The benefits that a cochlear implant provides to a person with single-sided deafness might not be as large as they could be because the device was never designed for this population. We know that for a given sound frequency, the cochlear implant stimulates the incorrect place in the cochlea (the snail-shaped hearing organ in the inner ear). Figure 1A shows the snail-shaped cochlea straightened into line. A normal-hearing ear processes the full frequency range (20-20,000 Hz) of from the one end of the cochlea to the other. However, cochlear implants deliver frequencies to the wrong cochlear locations because the device cannot be placed to allow access to the full range of frequency-specific nerve cells. Frequency mismatch could make it difficult for people with single-sided deafness to combine the sounds across the two ears, causing them to “hear double” instead of somewhat, although imperfectly, in stereo.

Figure 1.  A schematic of an unrolled cochlea showing how frequency mismatch arises because the cochlear implant electrode array (blue) cannot be inserted all the way to the end of the cochlea. (A) Programming a cochlear implant in a standard way leads to a frequency mismatch between the cochlear-implant (green) and normal-hearing ears (red). (B) Adjusting the cochlear implant frequency allocation could reduce or eliminate this mismatch. 

Legend: “Sound examples, best experienced over headphones.
Simulation of hearing with a mismatched cochlear implant <Mismatched.wav>.

Simulation of hearing with a frequency-matched cochlear implant <Matched.wav>.”

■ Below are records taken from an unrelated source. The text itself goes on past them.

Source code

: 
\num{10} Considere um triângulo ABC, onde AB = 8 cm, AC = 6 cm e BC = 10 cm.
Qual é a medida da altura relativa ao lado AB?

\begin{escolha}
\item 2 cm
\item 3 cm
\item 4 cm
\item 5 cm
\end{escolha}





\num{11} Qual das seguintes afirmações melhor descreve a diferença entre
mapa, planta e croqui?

Our research aims to reprogram cochlear implants to frequency-align the two ears for people with single-sided deafness (Figure 1B) by measuring where in the cochlea individual electrical contacts (electrodes) are stimulating. We compared three methods: computed-tomography (CT) scans (like an x-ray) to visualize electrode locations within the cochlea; having the listener compare the relative pitches of the sounds presented to the two ears; and having the listener judge small (~1ms) differences in the arrival time of sounds at the two ears [3]. The timing judgments – the only of the measurements that required listeners to use their two ears together – gave similar estimates of electrode location to the CT scans. In contrast, pitch measurements gave different estimates, suggesting that the brain rewired itself to accommodate pitch differences, but did not rewire itself for spatial hearing. Device programming based on either the timing or CT measurements shows the most promise to improve the ability to use the ears in concert with one another. Our next step will be to make these programming changes to see if they improve stereo hearing.

[The views expressed in this abstract are those of the authors and do not reflect the official policy of the Department of Army/Navy/Air Force, Department of Defense, or U.S. Government.][1] Bernstein, J., Schuchman, G., and Rivera, A, “Head shadow and binaural squelch for unilaterally deaf cochlear implantees,” Otology and Neurotology, vol. 38, pp. e195-e202, 2017.

[2] Vermeire, K., and Van de Heyning, P. “Binaural hearing after cochlear implantation in subjects with unilateral sensorineural deafness and tinnitus,” Audiology and Neurootology, vol. 14, pp. 163–171, 2009.

[3] Bernstein, J., Stakhovskaya, O., Schuchman, G., Jensen, K., and Goupell, M, “Interaural time-difference discrimination as a measure of place of simulation for cochlear-implant users with single-sided deafness,” Trends in Hearing, Vol. 19, p. 2331216515617143, 2018.